Stories in Verse is a poetry collection by Henry Abbey, the American poet who lived from 1842 to 1911 and who produced a substantial body of verse across the late nineteenth and early twentieth centuries. Abbey was a Hudson Valley New York poet whose work appeared in various American magazines and in several collected volumes during his lifetime, and his particular position in late nineteenth century American verse was as a competent regional poet whose work was widely read in his own time without ever achieving the national reputation that the major New England poets of his period commanded.
The Stories in Verse collection presents narrative poetry, the verse form that combined the storytelling of fiction with the formal structures of poetry that had been popular in nineteenth century American verse since Longfellow and various others had established the genre as one of the major forms of American poetic writing. The narrative poem allowed substantial latitude for plot, character development, and various other novelistic elements while preserving the metrical and rhyming structures that gave verse its particular formal interest.
Abbey was working in the late stage of the American narrative poetry tradition. By the late nineteenth century the form was already beginning to feel slightly out of date, with the major American poetic energy moving toward the lyric tradition that would culminate in the work of Emily Dickinson and toward the various experimental developments that would produce twentieth century American modernist poetry. Narrative poetry continued to be produced and read in substantial quantities, but it was no longer the central American poetic form that it had been in the middle decades of the century.

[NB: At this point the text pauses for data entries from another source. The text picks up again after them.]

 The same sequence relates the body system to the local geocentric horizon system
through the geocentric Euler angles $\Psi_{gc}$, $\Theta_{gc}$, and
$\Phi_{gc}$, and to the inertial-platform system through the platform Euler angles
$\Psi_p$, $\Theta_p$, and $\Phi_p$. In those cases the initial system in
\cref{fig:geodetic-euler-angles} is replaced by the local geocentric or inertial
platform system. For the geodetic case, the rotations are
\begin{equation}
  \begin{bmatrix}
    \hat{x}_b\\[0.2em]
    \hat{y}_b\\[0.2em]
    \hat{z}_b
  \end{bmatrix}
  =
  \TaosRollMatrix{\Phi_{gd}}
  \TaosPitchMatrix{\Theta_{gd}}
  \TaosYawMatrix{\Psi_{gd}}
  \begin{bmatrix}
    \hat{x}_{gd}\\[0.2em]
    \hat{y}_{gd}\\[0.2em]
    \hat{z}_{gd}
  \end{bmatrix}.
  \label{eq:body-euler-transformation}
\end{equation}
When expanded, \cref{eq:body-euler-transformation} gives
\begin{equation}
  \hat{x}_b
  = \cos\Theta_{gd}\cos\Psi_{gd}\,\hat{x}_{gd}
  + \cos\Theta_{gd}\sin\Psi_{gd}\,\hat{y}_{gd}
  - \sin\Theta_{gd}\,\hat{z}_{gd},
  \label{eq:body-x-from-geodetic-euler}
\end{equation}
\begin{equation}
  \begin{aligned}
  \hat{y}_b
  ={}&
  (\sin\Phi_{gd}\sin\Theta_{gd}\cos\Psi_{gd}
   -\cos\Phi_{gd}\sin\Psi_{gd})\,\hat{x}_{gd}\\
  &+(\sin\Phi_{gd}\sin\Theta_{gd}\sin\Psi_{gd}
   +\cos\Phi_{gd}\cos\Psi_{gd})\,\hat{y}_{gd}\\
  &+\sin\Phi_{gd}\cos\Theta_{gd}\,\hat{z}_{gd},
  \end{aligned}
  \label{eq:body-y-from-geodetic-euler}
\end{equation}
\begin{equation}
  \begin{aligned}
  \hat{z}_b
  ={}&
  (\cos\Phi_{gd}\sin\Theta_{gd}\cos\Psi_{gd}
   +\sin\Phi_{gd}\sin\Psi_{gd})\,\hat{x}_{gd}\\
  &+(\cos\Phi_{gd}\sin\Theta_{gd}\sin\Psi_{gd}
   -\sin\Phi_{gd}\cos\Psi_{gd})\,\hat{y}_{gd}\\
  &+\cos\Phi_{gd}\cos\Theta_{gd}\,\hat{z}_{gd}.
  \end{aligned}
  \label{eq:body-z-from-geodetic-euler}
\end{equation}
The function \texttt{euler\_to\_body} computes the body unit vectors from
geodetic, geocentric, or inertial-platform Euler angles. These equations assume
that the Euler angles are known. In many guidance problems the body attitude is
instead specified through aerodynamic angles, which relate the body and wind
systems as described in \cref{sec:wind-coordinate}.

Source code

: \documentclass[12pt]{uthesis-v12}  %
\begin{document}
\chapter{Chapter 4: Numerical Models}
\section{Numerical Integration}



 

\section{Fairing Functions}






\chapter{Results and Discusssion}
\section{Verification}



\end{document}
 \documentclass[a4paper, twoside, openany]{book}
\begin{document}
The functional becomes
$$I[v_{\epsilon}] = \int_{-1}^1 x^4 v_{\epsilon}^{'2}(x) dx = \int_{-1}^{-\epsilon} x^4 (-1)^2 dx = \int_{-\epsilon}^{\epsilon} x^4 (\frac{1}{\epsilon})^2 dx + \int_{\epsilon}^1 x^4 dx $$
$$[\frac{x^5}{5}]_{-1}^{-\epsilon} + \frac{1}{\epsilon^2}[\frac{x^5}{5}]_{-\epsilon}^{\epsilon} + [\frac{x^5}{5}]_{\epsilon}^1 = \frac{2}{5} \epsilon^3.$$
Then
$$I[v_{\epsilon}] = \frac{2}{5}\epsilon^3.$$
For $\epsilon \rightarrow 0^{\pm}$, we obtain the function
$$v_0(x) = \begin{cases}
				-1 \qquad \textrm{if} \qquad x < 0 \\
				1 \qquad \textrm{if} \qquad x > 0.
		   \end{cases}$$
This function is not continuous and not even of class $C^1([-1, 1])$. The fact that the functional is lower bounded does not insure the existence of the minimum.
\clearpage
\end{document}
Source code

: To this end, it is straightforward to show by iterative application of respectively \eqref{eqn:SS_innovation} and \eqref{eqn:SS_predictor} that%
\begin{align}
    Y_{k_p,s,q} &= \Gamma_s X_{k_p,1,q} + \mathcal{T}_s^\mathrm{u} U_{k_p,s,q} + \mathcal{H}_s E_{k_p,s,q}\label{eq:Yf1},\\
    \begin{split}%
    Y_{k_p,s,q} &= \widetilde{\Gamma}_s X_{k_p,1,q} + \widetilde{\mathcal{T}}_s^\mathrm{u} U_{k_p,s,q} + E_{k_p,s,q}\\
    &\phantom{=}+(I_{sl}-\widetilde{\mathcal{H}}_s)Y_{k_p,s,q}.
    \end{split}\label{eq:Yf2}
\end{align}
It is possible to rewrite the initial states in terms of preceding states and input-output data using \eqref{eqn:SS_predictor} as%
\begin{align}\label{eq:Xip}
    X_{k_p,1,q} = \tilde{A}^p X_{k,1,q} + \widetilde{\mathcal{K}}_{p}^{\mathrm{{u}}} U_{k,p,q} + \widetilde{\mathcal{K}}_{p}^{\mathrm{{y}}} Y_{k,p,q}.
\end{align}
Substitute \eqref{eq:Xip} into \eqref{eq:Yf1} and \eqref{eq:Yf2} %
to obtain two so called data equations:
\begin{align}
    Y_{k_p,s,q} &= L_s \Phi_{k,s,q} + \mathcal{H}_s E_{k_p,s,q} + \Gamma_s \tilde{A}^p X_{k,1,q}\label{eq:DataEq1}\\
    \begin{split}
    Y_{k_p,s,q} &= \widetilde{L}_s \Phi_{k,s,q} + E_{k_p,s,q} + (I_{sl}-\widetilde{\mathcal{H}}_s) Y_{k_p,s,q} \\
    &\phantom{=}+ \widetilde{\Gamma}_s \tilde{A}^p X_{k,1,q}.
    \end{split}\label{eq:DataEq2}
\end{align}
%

The individual poems in the collection cover various subjects in the conventional narrative mode. There are historical narratives drawing on American and European historical material. There are domestic narratives based on observed or imagined family situations. There are pieces in the regional Hudson Valley mode that draw on Abbey’s particular New York background. There are religious and reflective narratives in the broadly Christian mode that the late nineteenth century American narrative poetry tradition favoured.
The book is of interest now mostly to specialists in late nineteenth century American poetry and to readers interested in the regional poetic traditions of the Hudson Valley and the broader New York state literary scene. It pairs naturally with the work of other late nineteenth century American narrative poets including Edmund Clarence Stedman and Bayard Taylor.